Pensei que estava a oferecer o meu corpo para poder sair de lá e ir ter com a minha filha. Na altura nem sequer estava perturbada. Até pensei que tinha sorte. Agora que moro aqui [na Coreia do Sul], [eu sei que] é violência sexual e violação”.

O mesmo aconteceu com Park Young-hee, uma ex-proprietária rural na casa dos 40 anos, quando estava a ser interrogada por um polícia num centro de detenção preventiva, após ser apanhada a tentar fugir do país.
"Ele fez-me sentar bem perto dele... [e] tocou-me entre as pernas... diversas vezes durante vários dias", afirmou. "A minha vida estava nas mãos dele. Então, eu fiz tudo que ele queria. Como poderia ter agido de outra forma? Tudo o que fazemos na Coreia do Norte pode ser considerado ilegal, então, tudo depende da perceção ou da atitude de quem está a interrogar", realçou.
Pressão social
As norte-coreanas raramente denunciam qualquer abuso, num dos países mais repressivos e pobres do mundo, além do medo das represálias e da vergonha social, faltam apoio social e serviços legais.

"Se uma mulher é violada, é porque ela devia estar a flirtar", disse Lee Chun-seok, uma ex-professora e comerciante com quase 50 anos.
"Tive medo e vergonha", contou Yoon Soon-ae, outra vítima de violação. "Nunca contei a ninguém. Na Coreia do Norte, é como cuspir no próprio rosto. Toda a gente me teria culpado", relatou.

A violência sexual na Coreia do Norte é um segredo notório, sem resposta e amplamente tolerado”, disse o diretor executivo da Human Rigths Watch, Kenneth Roth, citado no comunicado de divulgação do relatório.

Centrado no abuso sexual por parte de homens em posições oficiais de poder e na resposta do governo em tais casos, o relatório utiliza pseudónimos porque “todos os sobreviventes entrevistados expressaram preocupação sobre possíveis consequências para si ou os familiares na Coreia do Norte”.

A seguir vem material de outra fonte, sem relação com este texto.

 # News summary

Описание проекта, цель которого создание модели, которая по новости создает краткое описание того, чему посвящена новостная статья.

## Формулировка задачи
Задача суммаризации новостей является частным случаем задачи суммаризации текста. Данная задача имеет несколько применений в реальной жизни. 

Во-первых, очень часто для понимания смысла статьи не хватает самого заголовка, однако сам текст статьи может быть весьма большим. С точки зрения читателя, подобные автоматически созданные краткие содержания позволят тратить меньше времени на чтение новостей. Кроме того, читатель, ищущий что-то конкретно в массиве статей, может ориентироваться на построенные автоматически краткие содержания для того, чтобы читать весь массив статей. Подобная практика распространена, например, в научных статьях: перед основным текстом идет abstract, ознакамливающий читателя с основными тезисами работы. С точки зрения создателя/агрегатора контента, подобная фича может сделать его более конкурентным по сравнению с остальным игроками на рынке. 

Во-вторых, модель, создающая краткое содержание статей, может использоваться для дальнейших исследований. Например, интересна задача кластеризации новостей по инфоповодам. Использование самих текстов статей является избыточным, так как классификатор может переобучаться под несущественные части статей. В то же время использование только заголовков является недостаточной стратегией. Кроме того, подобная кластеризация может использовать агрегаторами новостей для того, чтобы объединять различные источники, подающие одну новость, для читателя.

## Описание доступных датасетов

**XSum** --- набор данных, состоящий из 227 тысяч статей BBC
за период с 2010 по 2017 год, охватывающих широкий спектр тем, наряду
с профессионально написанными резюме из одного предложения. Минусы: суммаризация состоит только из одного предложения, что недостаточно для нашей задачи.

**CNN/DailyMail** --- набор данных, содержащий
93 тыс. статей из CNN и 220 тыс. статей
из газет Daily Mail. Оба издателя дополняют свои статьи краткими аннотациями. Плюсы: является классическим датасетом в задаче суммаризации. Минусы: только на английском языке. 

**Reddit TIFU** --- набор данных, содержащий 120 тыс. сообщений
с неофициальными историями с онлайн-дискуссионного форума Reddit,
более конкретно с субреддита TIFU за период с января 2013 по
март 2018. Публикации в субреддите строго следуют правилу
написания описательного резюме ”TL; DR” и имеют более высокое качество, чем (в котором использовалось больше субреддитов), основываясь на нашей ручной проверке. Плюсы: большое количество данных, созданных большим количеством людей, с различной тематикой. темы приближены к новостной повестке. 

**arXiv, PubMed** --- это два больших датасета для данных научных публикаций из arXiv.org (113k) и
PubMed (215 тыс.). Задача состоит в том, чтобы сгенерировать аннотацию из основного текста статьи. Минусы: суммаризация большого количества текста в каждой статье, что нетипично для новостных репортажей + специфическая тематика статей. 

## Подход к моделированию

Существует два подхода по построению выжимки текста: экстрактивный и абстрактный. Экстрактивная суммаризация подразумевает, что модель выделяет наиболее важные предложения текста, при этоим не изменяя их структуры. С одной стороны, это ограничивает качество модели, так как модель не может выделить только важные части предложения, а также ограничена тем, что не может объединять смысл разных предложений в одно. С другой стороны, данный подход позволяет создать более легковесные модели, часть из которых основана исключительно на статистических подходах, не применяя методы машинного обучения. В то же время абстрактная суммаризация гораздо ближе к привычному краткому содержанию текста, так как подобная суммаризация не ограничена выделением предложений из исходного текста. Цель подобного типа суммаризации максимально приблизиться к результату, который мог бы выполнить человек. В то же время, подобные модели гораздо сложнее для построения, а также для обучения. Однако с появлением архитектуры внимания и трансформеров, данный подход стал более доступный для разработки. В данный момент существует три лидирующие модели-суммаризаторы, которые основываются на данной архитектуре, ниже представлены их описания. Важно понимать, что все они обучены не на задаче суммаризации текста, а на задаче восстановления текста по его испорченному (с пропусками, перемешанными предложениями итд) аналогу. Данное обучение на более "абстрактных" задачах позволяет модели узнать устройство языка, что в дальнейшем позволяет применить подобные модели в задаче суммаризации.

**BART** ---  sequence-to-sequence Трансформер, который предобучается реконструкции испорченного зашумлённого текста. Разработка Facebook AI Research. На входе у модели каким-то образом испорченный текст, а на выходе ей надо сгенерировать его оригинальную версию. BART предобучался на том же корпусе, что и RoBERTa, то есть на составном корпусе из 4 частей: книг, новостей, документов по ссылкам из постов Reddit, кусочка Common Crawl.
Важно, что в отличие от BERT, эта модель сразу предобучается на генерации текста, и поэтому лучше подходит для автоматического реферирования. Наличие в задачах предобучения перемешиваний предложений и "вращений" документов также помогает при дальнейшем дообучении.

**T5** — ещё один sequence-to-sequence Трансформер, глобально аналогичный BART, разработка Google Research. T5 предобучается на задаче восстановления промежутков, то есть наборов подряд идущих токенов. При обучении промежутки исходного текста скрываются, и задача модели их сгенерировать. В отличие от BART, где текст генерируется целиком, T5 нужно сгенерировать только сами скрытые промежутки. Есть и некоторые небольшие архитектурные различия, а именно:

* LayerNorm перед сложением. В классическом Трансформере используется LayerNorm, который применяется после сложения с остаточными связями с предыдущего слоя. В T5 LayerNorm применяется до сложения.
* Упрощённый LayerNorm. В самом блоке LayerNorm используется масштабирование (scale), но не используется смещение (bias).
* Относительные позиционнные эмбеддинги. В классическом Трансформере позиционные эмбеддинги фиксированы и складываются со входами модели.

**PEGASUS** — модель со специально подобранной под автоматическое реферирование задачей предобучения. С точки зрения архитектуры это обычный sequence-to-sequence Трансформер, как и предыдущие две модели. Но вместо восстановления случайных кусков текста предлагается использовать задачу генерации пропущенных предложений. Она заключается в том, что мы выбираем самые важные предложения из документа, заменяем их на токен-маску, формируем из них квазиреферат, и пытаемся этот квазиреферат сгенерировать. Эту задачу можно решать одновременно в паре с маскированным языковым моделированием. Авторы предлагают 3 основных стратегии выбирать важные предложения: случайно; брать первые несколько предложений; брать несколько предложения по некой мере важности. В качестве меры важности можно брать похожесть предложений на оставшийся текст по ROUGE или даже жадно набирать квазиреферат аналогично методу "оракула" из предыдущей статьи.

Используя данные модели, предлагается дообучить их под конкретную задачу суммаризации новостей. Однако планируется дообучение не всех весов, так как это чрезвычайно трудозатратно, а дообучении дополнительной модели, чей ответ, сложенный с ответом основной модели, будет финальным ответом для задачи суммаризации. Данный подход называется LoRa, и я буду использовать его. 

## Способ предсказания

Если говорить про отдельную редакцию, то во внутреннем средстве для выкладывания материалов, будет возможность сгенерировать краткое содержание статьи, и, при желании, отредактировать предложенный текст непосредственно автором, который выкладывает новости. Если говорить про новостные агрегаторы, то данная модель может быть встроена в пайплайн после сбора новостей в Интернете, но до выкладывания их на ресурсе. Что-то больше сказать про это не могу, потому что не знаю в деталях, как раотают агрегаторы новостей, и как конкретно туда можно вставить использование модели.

Apelo à Coreia do Norte para que trate violação como crime
A Human Rigths Watch, recomenda no relatório que o governo norte-coreano deve reconhecer o problema da violência sexual, exigir que a polícia investigue os casos independentemente da posição ou estatuto dos alegados autores e penalizar os infratores.

Pede ainda a criação de condições que permitam a existência de denúncias anónimas sobre violência sexual por parte de funcionários do governo e a recolha estatística das queixas.
A organização de defesa dos direitos humanos apela ainda à Coreia do Sul, Estados Unidos, Japão, União Europeia, agências da ONU e organizações não-governamentais com presença na Coreia do Norte para pressionarem Pyongyang a realizar as reformas recomendadas no relatório.


As mulheres norte-coreanas não deviam correr o risco de serem violadas por responsáveis governamentais ou trabalhadores quando deixam as suas casas para ganhar dinheiro para alimentar as suas famílias”, assinalou Kenneth Roth. “Kim Jong-un e o seu governo devem reconhecer o problema e tomar medidas urgentes para proteger as mulheres e garantir justiça para as vítimas de violência sexual”, insistiu.